I took up a thousand trends for about forty-five seconds before feeling like a ludicrous coward and abandoning them.
I tried working out, only to be further upset because, as I quickly learned, I can’t work out for shit when I’m emotionally off-kilter.
On and on, I both attempted to embrace the silence, learning to deal with myself and sort my own thoughts, and tried to beat the silence into submission. Forward- I learned how to balance productivity with rest. Back- I’d get emotionally overwhelmed from the kajillion difficulties I was facing and allowed myself to be distracted by pointless text conversations, company I wasn’t really up for, or the attention of men who were never going to fit. Forward- I started to recognize patterns of behavior and created better coping mechanisms. Back- I heard something/saw something/felt something that put me back into a late night revelry, and I cried all the way to work. Forward- I learned not to force quiet time into any sort of rubric, but just to go with my inclinations, unapologetically, and feed my soul. Back- I purposefully read/creeped things not conducive to acceptance.

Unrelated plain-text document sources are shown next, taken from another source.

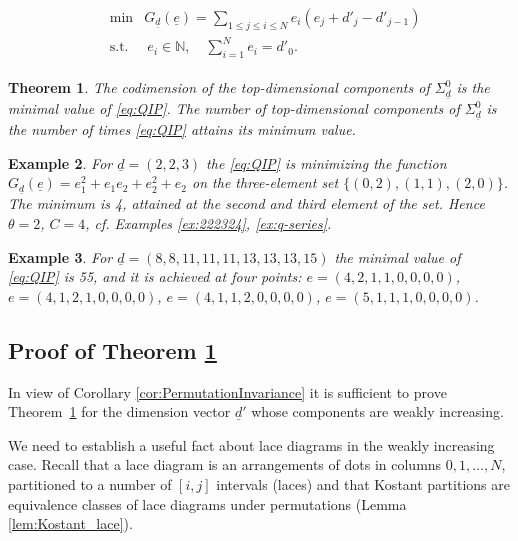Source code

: \documentclass[a4paper]{amsart}
\newcommand{\N}{\mathbb{N}}
\newcommand{\ud}{\underline{d}}
\newcommand{\ue}{\underline{e}}
\newtheorem{thm}{Theorem}[section]
\theoremstyle{plain}
\newtheorem{example}[thm]{Example}
\begin{document}
\begin{align}
\tag{QIP} \label{eq:QIP}
& \begin{array}{rl} \min & \displaystyle G_{\ud}(\ue)=\sum_{1\leq j\leq i\leq N} e_i(e_j+d'_j-d'_{j-1}) \\[.1in] \text{s.t.} & \displaystyle \ e_i\in \N, \quad \sum_{i=1}^N e_i=d'_0.
\end{array}
\end{align}

\begin{thm} \label{thm:QIP}
    The codimension of the top-dimensional components of $\Sigma^0_{\ud}$ is the minimal value of \eqref{eq:QIP}. The number of top-dimensional components of $\Sigma^0_{\ud}$ is the number of times \eqref{eq:QIP} attains its minimum value.
\end{thm}

\begin{example} \rm \label{ex:223withQIP}
  For $\ud=(2,2,3)$ the \eqref{eq:QIP} is minimizing the function $G_{\ud}(\ue)=e_1^2+e_1e_2+e_2^2+e_2$ on the three-element set $\{(0,2),(1,1),(2,0)\}$. The minimum is 4, attained at the second and third element of the set. Hence $\theta=2$, $C=4$, cf. Examples \ref{ex:222324}, \ref{ex:q-series}.  
\end{example}

\begin{example} \rm \label{ex:N8}
  For $\ud=(8,8,11,11,11,13,13,13,15)$ the minimal value of \eqref{eq:QIP} is 55, and it is achieved at four points: $e=(4,2,1,1,0,0,0,0)$, $e=(4,1,2,1,0,0,0,0)$, $e=(4,1,1,2,0,0,0,0)$, $e=(5,1,1,1,0,0,0,0)$. %
\end{example}

\subsection{Proof of Theorem \ref{thm:QIP}} 
\label{sec:ProofOfQIP}

In view of Corollary \ref{cor:PermutationInvariance} it is sufficient to prove Theorem~\ref{thm:QIP} for the dimension vector $\ud'$ whose components are weakly increasing.

We need to establish a useful fact about lace diagrams in the weakly increasing case. Recall that a lace diagram is an arrangements of dots in columns $0,1,\ldots,N$, partitioned to a number of $[i,j]$ intervals (laces) and that Kostant partitions are equivalence classes of lace diagrams under permutations (Lemma \ref{lem:Kostant_lace}).
\end{document}
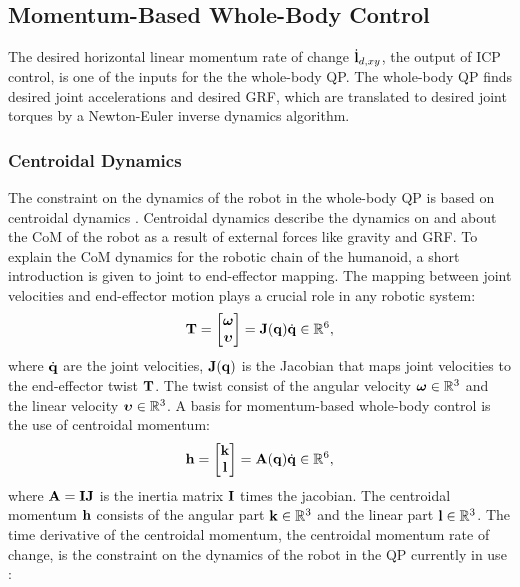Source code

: \subsection{Momentum-Based Whole-Body Control}
The desired horizontal linear momentum rate of change $\dot{\mathbf{l}}_{d,xy}$, the output of \ac{ICP} control, is one of the inputs for the the whole-body \ac{QP}. The whole-body \ac{QP} finds desired joint accelerations and desired \ac{GRF}, which are translated to desired joint torques by a Newton-Euler inverse dynamics algorithm.

\subsubsection{Centroidal Dynamics}
The constraint on the dynamics of the robot in the whole-body \ac{QP} is based on centroidal dynamics \cite{orin2013centroidal}. Centroidal dynamics describe the dynamics on and about the \ac{CoM} of the robot as a result of external forces like gravity and \ac{GRF}. To explain the \ac{CoM} dynamics for the robotic chain of the humanoid, a short introduction is given to joint to end-effector mapping. The mapping between joint velocities and end-effector motion plays a crucial role in any robotic system:
\begin{equation}\label{eq:jacobian}
\mathbf{T}=\begin{bmatrix}\boldsymbol{\omega} \\ \boldsymbol{\upsilon} \end{bmatrix} = \mathbf{J}(\mathbf{q})\dot{\mathbf{q}} \in \mathbb{R}^6,
\end{equation}
where $\dot{\mathbf{q}}$ are the joint velocities, $\mathbf{J}(\mathbf{q})$ is the Jacobian that maps joint velocities to the end-effector twist $\mathbf{T}$. The twist consist of the angular velocity $\boldsymbol{\omega} \in \mathbb{R}^3$ and the linear velocity $\boldsymbol{\upsilon} \in \mathbb{R}^3$. A basis for momentum-based whole-body control is the use of centroidal momentum:
\begin{equation}
\mathbf{h}=\begin{bmatrix}\mathbf{k} \\ \mathbf{l} \end{bmatrix} =\mathbf{A}(\mathbf{q})\dot{\mathbf{q}} \in \mathbb{R}^6,
\end{equation}
 where $\mathbf{A}=\mathbf{I}\mathbf{J}$ is the inertia matrix $\mathbf{I}$ times the jacobian. The centroidal momentum $\mathbf{h}$ consists of the angular part $\mathbf{k} \in \mathbb{R}^3$ and the linear part $\mathbf{l} \in \mathbb{R}^3$. The time derivative of the centroidal momentum, the centroidal momentum rate of change, is the constraint on the dynamics of the robot in the \ac{QP} currently in use \cite{koolen2016design}:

I alternately wanted to high-five myself for doing something I knew was responsible and necessary to my functionality as an adult…and eat an entire bag of Snickers while crying into one of my cats while listening to Kings of Leon.
Fast-forward to the present, and while I have my occasional set-backs, in the aftermath of the destruction of my former life and confrontation with true alone-ness, I came to terms with my purpose and learned to “do small things with great love” while quietly and steadfastly working my way there. I have finally learned to appreciate days of utter silence and utilize them to check in with myself, to right the sails I have since fashioned. Though my mind is ever-active- a pot boiling over, at times, with thoughts and ideas- the opportunities for introspection, discernment, and accountability have aided me in mastering myself and enjoying my own company. Additionally, I have learned to enjoy company and guidance through its natural duration and not to mourn its moving on, as we are all evolving into our own somethings. I would be remiss to say that this wasn’t a messy process (because it super freakin’ was), but the battle has been worth the spoils I found.
On the mornings I wake up to silence now, or in the hours that are occasionally gifted as stillness, I just think gently to myself, It’s time to begin, and say hello.